Write only the number of lines in the data that contain the word "allowed".

*** Opening of DATA FOR THE TASK ***

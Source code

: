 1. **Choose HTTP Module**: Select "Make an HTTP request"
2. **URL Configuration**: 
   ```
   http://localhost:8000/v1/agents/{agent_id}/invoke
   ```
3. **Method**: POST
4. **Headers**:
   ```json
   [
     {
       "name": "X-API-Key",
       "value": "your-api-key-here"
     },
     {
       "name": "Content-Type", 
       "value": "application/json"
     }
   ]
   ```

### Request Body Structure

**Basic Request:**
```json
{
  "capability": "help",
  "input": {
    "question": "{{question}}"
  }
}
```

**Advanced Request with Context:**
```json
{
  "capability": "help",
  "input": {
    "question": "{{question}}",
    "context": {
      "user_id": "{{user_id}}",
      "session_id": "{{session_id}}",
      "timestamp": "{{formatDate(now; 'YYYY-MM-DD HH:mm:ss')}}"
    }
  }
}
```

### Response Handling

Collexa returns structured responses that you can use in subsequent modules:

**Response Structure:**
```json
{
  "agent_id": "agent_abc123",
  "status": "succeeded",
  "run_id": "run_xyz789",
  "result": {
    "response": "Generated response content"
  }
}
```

*** Close of DATA FOR THE TASK ***
*** Opening of DATA FOR THE TASK ***

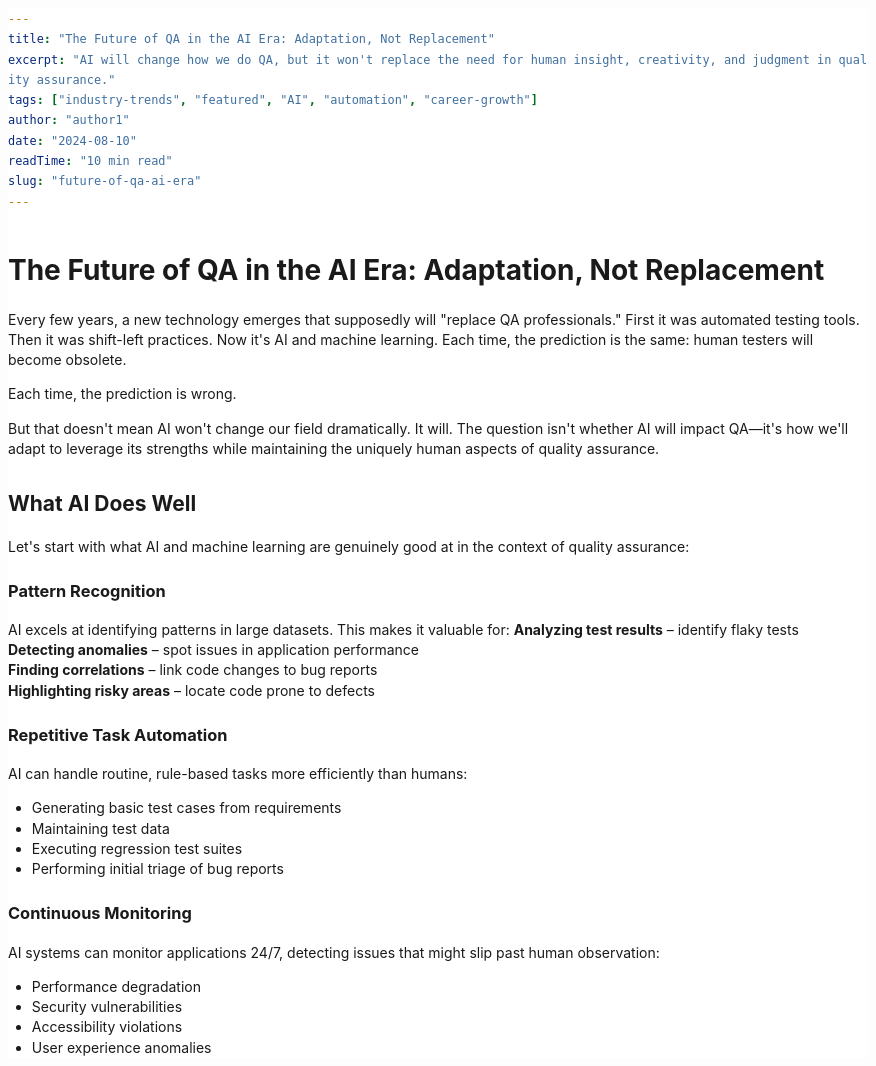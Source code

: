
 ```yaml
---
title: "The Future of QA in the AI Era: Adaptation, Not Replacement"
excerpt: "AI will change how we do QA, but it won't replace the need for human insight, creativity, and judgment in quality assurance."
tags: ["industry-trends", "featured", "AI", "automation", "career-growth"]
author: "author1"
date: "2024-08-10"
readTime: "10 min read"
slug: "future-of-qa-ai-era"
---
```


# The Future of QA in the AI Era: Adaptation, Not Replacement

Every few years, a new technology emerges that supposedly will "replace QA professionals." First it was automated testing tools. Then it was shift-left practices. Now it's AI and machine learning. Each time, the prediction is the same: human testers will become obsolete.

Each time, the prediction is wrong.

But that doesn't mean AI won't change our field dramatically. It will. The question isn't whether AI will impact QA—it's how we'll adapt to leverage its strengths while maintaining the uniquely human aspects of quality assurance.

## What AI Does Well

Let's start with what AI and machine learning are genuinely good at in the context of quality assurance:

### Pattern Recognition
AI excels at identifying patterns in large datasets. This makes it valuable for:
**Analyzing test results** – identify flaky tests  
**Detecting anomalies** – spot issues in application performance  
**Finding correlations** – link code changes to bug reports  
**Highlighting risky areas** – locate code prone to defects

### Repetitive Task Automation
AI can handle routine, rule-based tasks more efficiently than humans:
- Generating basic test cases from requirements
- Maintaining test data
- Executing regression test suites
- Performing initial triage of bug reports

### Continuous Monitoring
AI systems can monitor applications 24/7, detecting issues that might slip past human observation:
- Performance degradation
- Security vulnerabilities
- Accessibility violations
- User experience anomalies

*** Close of DATA FOR THE TASK ***
*** Opening of DATA FOR THE TASK ***

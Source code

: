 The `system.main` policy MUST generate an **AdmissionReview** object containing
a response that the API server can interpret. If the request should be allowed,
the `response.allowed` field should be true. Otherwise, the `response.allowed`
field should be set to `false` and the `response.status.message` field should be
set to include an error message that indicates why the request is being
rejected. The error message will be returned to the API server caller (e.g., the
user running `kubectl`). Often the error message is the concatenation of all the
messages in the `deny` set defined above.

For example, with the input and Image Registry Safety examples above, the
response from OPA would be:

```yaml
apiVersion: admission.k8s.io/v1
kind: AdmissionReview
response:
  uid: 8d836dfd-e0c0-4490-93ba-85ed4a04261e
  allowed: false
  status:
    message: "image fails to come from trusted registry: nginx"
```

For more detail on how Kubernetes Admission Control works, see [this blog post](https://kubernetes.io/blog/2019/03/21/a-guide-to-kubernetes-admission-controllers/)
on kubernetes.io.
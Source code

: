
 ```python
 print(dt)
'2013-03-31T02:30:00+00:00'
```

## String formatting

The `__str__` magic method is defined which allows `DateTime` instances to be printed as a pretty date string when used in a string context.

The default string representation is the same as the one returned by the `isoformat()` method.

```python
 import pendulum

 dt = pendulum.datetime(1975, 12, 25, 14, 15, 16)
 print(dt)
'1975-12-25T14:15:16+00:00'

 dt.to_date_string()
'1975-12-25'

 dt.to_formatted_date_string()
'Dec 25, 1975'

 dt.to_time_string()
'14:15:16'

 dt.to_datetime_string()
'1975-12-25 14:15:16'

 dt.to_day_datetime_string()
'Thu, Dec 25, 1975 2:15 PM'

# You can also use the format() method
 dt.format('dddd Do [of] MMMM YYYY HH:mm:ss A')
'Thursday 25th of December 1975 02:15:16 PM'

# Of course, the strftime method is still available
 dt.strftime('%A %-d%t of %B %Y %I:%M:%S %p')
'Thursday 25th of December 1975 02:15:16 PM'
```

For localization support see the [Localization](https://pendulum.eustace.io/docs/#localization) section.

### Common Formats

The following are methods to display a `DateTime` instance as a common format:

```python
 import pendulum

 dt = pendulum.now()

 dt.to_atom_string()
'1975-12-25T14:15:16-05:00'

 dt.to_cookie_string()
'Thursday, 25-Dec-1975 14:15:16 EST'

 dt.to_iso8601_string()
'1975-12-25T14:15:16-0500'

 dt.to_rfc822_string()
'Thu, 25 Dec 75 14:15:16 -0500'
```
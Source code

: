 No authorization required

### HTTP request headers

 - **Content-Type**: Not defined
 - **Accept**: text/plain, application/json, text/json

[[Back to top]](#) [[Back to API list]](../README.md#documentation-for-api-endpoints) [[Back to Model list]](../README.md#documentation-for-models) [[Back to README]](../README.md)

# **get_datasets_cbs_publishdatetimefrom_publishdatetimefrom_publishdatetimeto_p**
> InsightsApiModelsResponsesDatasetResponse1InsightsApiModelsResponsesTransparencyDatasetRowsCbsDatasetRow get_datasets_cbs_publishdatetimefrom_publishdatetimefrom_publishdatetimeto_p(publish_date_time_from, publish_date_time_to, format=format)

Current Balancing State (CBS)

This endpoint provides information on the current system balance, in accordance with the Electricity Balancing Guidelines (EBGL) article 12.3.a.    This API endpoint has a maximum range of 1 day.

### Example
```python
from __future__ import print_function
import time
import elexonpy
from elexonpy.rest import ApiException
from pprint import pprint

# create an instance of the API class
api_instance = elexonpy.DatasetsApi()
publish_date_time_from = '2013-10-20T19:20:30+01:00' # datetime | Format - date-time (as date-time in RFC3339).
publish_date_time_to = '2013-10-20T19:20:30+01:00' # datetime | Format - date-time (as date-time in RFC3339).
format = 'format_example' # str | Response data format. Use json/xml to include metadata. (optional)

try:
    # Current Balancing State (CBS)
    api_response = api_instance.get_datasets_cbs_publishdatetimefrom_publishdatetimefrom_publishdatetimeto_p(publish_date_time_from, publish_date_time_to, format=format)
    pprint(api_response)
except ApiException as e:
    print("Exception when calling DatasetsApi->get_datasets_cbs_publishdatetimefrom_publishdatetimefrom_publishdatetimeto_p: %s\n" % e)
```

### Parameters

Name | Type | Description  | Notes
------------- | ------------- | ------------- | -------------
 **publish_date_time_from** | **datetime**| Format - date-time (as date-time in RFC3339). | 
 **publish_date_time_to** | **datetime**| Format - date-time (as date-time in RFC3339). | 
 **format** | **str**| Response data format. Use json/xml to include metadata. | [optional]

*** Close of DATA FOR THE TASK ***

EXERCISE ANSWER :: 3